The college love citrate toxicity, and have asked about it in the past; one can find it in Question 3.3 from the second paper of 2013.
The cardinal features of citrate toxicity are:
- High anion gap metabolic acidosis OR metabolic alkalosis
- Low ionised calcium with a high (or normal) total calcium
The predisposing factors include:
- Liver disease (unable to metabolise the lactate)
- Coagulopathy (requirement for regional anticoagulation of the CRRT circuit)
- HITTS (or any other contraindication to the use of heparin)
- Decreased hepatic blood flow (eg. in sepsis or other shock states)
Citrate as a cause of high anion gap metabolic acidosis, followed by metabolic alkalosis
Citrate is an anion. In solution, it is a weak acid, a concept familiar to those of us who have ever rubbed their eyes with a lemon. The presence of citrate in solution may give rise to a degree of acidosis. Even though it is co-administered with lots of cations (trisodium citrate is the most common formulation), the total strong ion difference (SID) of the solution is 0, and so - like all 0-SID fluids (eg. normal saline) - the net effect on the whole-body acid base balance is to produce a degree of acidosis. Furthermore, over the course of a CRRT session the rate of sodium removal may outstrip the rate of citrate removal by the circuit, resulting in the widening of the anion gap.

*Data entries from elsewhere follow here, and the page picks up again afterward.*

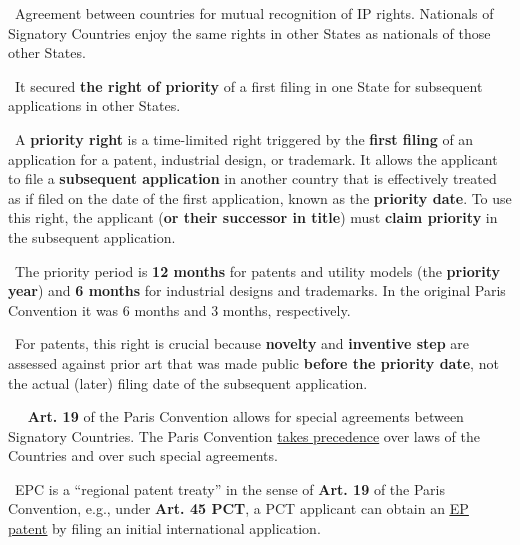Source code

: \documentclass{report}
\newcommand{\n}{\newline}
\newcommand{\p}{\adforn{61} \ }
\newcommand{\s}{\adforn{74} \ }
\begin{document}
\p Agreement between countries for mutual recognition of IP rights. Nationals of Signatory Countries enjoy the same rights in other States as nationals of those other States. \n

\p It secured \textbf{the right of priority} of a first filing in one State for subsequent applications in other States. \n

\p A \textbf{priority right} is a time-limited right triggered by the \textbf{first filing} of an application for a patent, industrial design, or trademark. It allows the applicant to file a \textbf{subsequent application} in another country that is effectively treated as if filed on the date of the first application, known as the \textbf{priority date}. To use this right, the applicant (\textbf{or their successor in title}) must \textbf{claim priority} in the subsequent application. \n

\p The priority period is \textbf{12 months} for patents and utility models (the \textbf{priority year}) and \textbf{6 months} for industrial designs and trademarks. In the original Paris Convention it was 6 months and 3 months, respectively. \n

\p For patents, this right is crucial because \textbf{novelty} and \textbf{inventive step} are assessed against prior art that was made public \textbf{before the priority date}, not the actual (later) filing date of the subsequent application. \n

\vspace{5mm}

\p \textbf{\s Art. 19} of the Paris Convention allows for special agreements between Signatory Countries. The Paris Convention \underline{takes precedence} over laws of the Countries and over such special agreements. \n

\p EPC is a ``regional patent treaty'' in the sense of \textbf{Art. 19} of the Paris Convention, e.g., under \textbf{Art. 45 PCT}, a PCT applicant can obtain an \underline{\underline{EP patent}} by filing an initial international application. \n

\vspace{5mm}
\end{document}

Citrate is then metabolised (mainly in the liver, though all tissues could theoretically make use of it). The result is that now you have an excess of cations and a deficit of anions, giving rise to an increased strong ion difference. Thus, alkalosis ensues. Intensivists from Berlin reported that in their single-centre experience over 50% of the patients developed a metabolic alkalosis (and none of them had any metabolic acidosis).

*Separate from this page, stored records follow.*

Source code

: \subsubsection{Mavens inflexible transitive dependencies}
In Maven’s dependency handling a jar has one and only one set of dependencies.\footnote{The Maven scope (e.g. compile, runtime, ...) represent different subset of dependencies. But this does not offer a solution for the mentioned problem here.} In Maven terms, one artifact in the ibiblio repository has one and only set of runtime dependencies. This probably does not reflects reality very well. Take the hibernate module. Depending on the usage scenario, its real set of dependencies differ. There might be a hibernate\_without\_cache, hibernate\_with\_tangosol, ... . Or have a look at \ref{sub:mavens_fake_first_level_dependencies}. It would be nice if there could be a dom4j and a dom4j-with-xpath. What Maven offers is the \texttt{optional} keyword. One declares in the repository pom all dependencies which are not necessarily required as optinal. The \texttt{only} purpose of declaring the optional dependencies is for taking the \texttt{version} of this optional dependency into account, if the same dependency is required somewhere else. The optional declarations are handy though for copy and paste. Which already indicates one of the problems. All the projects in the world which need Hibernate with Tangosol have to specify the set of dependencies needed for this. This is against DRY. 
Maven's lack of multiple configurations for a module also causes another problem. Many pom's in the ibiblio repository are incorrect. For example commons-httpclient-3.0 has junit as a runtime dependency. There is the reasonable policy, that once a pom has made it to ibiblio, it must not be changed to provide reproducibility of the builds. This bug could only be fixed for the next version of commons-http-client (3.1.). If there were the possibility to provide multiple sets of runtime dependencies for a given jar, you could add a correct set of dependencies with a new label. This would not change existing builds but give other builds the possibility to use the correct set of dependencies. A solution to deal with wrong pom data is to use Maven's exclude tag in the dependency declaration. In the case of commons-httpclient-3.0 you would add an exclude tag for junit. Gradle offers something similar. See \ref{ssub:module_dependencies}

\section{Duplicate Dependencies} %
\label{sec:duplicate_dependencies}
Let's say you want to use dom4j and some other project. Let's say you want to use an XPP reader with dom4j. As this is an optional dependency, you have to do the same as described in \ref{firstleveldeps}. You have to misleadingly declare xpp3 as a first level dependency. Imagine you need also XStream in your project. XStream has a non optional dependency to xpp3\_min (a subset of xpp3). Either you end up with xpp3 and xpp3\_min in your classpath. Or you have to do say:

Influence of citrate on ionised and total calcium
The ionised calcium in acidosis normally increases. Well, in respiratory acidosis it probably increases more than in lactic acidosis (because lactate forms calcium-lactate complexes), but still - it should be high, not low.

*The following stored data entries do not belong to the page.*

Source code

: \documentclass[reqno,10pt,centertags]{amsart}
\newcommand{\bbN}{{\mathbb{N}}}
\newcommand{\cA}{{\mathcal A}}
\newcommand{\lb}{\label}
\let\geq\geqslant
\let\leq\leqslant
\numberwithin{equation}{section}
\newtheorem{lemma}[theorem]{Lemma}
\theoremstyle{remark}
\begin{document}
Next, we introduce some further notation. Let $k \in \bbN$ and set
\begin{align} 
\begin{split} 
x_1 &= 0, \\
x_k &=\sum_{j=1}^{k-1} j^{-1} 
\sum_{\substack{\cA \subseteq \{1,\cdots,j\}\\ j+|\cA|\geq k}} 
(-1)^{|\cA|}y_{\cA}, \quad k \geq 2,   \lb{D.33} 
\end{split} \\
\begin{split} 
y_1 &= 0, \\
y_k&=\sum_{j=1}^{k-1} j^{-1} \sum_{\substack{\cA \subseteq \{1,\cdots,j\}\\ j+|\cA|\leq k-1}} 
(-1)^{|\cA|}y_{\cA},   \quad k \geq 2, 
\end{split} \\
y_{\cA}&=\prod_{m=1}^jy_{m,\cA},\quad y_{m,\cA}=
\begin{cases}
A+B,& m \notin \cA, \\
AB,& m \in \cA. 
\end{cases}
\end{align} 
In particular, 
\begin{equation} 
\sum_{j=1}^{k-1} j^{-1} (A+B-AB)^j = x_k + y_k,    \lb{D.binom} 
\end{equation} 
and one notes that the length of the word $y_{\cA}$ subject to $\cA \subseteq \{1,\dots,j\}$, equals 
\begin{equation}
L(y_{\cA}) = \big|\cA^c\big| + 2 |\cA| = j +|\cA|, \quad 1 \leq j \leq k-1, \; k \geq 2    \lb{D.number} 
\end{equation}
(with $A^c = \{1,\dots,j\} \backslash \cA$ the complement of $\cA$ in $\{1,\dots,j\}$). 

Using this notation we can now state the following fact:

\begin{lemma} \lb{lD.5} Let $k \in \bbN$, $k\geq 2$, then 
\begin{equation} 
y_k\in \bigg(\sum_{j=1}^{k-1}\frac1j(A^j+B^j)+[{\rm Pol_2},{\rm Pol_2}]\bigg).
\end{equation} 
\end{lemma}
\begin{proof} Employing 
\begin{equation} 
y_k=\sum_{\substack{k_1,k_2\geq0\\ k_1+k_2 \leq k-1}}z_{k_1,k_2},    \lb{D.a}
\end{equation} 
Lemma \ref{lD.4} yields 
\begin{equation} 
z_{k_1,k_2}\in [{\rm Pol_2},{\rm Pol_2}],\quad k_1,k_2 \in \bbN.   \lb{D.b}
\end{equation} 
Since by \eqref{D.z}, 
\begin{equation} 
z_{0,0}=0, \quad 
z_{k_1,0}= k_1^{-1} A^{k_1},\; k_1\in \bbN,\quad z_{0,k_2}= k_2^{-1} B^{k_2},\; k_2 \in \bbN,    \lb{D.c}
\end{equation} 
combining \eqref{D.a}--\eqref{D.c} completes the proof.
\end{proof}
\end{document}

If one is acidotic with a low ionised calcium, one should look to citrate. Its influence is confirmed by the presence of a high total to ionised calcium ratio (i.e. the total calcium is normal, but the ionised fraction is low) - this is because measurement instruments which detect calcium will also measure citrate-calcium complexes in the serum, but the ion-selective electrode which measures ionised calcium will only measure the free fraction, which decreases with citrate toxicity.
Furthermore, as the citrate is metabolised, the chelated calcium is released, resulting in a rebound hypercalcemia.